◆ EXERCISE REQUIREMENTS: Please transcribe, exactly, the line that contains "Al utilizar el" and every line after it to the end of the records, and nothing else.

(Collected data entries)
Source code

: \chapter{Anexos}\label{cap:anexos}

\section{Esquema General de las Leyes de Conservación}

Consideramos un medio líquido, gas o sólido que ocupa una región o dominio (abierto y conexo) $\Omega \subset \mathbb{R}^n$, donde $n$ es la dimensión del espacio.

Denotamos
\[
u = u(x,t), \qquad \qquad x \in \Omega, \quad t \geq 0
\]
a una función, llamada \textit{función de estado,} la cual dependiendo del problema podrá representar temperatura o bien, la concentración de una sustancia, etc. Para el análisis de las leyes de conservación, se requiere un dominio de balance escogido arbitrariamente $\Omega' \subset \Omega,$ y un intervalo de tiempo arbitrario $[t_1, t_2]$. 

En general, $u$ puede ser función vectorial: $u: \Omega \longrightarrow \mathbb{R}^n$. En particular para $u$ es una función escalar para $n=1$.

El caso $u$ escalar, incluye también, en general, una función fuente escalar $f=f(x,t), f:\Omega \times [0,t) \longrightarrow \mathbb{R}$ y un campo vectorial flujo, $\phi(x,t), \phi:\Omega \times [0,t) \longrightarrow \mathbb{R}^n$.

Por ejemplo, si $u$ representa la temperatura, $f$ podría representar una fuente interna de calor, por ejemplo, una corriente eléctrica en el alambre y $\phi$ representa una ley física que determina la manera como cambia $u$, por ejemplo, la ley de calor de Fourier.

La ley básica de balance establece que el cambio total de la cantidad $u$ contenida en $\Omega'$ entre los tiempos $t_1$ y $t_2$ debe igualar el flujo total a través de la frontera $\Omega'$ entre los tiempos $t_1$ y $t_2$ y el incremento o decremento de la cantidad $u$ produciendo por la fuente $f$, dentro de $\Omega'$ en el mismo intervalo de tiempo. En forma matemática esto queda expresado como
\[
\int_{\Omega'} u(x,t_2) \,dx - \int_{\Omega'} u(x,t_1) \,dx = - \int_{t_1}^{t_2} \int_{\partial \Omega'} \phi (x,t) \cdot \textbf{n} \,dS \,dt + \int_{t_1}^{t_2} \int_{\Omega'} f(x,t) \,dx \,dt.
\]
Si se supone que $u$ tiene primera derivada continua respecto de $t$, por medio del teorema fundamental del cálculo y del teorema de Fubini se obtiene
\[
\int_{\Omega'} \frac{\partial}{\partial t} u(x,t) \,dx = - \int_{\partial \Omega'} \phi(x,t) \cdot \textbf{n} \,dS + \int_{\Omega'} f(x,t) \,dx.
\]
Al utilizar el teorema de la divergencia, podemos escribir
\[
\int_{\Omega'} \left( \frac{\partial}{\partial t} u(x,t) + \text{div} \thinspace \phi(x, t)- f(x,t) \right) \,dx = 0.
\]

◆ ANSWER FOR THE TASK:
Al utilizar el teorema de la divergencia, podemos escribir
\[
\int_{\Omega'} \left( \frac{\partial}{\partial t} u(x,t) + \text{div} \thinspace \phi(x, t)- f(x,t) \right) \,dx = 0.
\]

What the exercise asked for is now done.